■ Recorded information ■
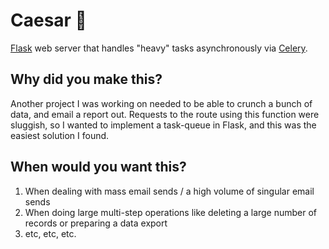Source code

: # Caesar 🍹
[Flask](https://flask.palletsprojects.com/en/2.0.x/) web server that handles "heavy" tasks asynchronously via [Celery](https://docs.celeryproject.org/en/stable/index.html).

## Why did you make this?
Another project I was working on needed to be able to crunch a bunch of data, and email a report out. 
Requests to the route using this function were sluggish, so I wanted to implement a task-queue in Flask, and this was the easiest solution I found. 

## When would you want this?
1. When dealing with mass email sends / a high volume of singular email sends
2. When doing large multi-step operations like deleting a large number of records or preparing a data export
3. etc, etc, etc.
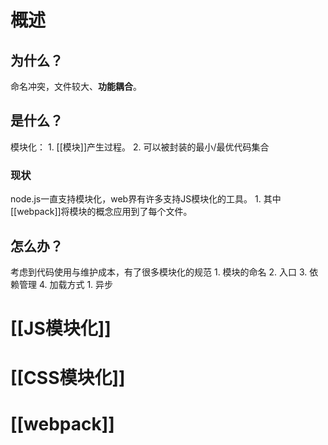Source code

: # 概述
## 为什么？
命名冲突，文件较大、**功能耦合**。
## 是什么？
模块化：
	1. [[模块]]产生过程。
	2. 可以被封装的最小/最优代码集合
### 现状
node.js一直支持模块化，web界有许多支持JS模块化的工具。
	1. 其中[[webpack]]将模块的概念应用到了每个文件。
## 怎么办？
考虑到代码使用与维护成本，有了很多模块化的规范
	1. 模块的命名
	2. 入口
	3. 依赖管理
	4. 加载方式
		1. 异步
# [[JS模块化]] 

# [[CSS模块化]] 

# [[webpack]] 
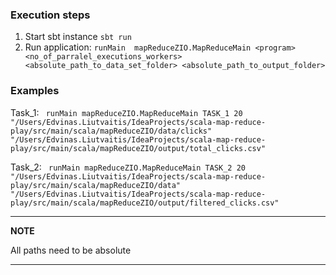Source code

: ### Execution steps ###

1. Start sbt instance ``sbt run ``
3. Run application: ``runMain  mapReduceZIO.MapReduceMain <program> <no_of_parralel_executions_workers> <absolute_path_to_data_set_folder> <absolute_path_to_output_folder>``

### Examples ###

Task_1:
`` runMain mapReduceZIO.MapReduceMain TASK_1 20 "/Users/Edvinas.Liutvaitis/IdeaProjects/scala-map-reduce-play/src/main/scala/mapReduceZIO/data/clicks" "/Users/Edvinas.Liutvaitis/IdeaProjects/scala-map-reduce-play/src/main/scala/mapReduceZIO/output/total_clicks.csv"``

Task_2:
`` runMain mapReduceZIO.MapReduceMain TASK_2 20 "/Users/Edvinas.Liutvaitis/IdeaProjects/scala-map-reduce-play/src/main/scala/mapReduceZIO/data" "/Users/Edvinas.Liutvaitis/IdeaProjects/scala-map-reduce-play/src/main/scala/mapReduceZIO/output/filtered_clicks.csv"``

---
**NOTE**

All paths need to be absolute

---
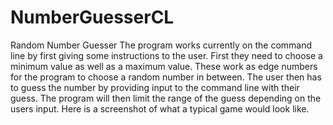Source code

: # NumberGuesserCL
Random Number Guesser
The program works currently on the command line by first giving some instructions to the user. First they need to choose a minimum value as well as a maximum value.
These work as edge numbers for the program to choose a random number in between. The user then has to guess the number by providing input to the command line with their guess.
The program will then limit the range of the guess depending on the users input.
Here is a screenshot of what a typical game would look like.
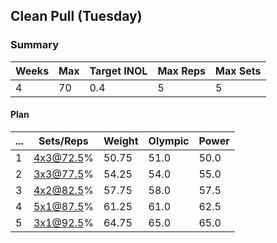 ## Clean Pull (Tuesday)

### Summary

Weeks | Max | Target INOL | Max Reps | Max Sets
--- | --- | --- | --- | ---
4 | 70 | 0.4 | 5 | 5

#### Plan

 ... | Sets/Reps | Weight | Olympic | Power
--- | --- | --- | --- | ---
1 | 4x3@72.5% | 50.75 | 51.0 | 50.0
2 | 3x3@77.5% | 54.25 | 54.0 | 55.0
3 | 4x2@82.5% | 57.75 | 58.0 | 57.5
4 | 5x1@87.5% | 61.25 | 61.0 | 62.5
5 | 3x1@92.5% | 64.75 | 65.0 | 65.0

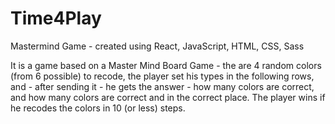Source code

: # Time4Play
Mastermind Game - created using React, JavaScript, HTML, CSS, Sass

It is a game based on a Master Mind Board Game - the are 4 random colors (from 6 possible) to recode, the player set his types in the following rows, and - after sending it - he gets the answer - how many colors are correct, and how many colors are correct and in the correct place. The player wins if he recodes the colors in 10 (or less) steps.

■ Work to complete ■
Whenever a line of the listing above holds the string "would", include it in the count, and report only the final number.

■ Response to this task ■
2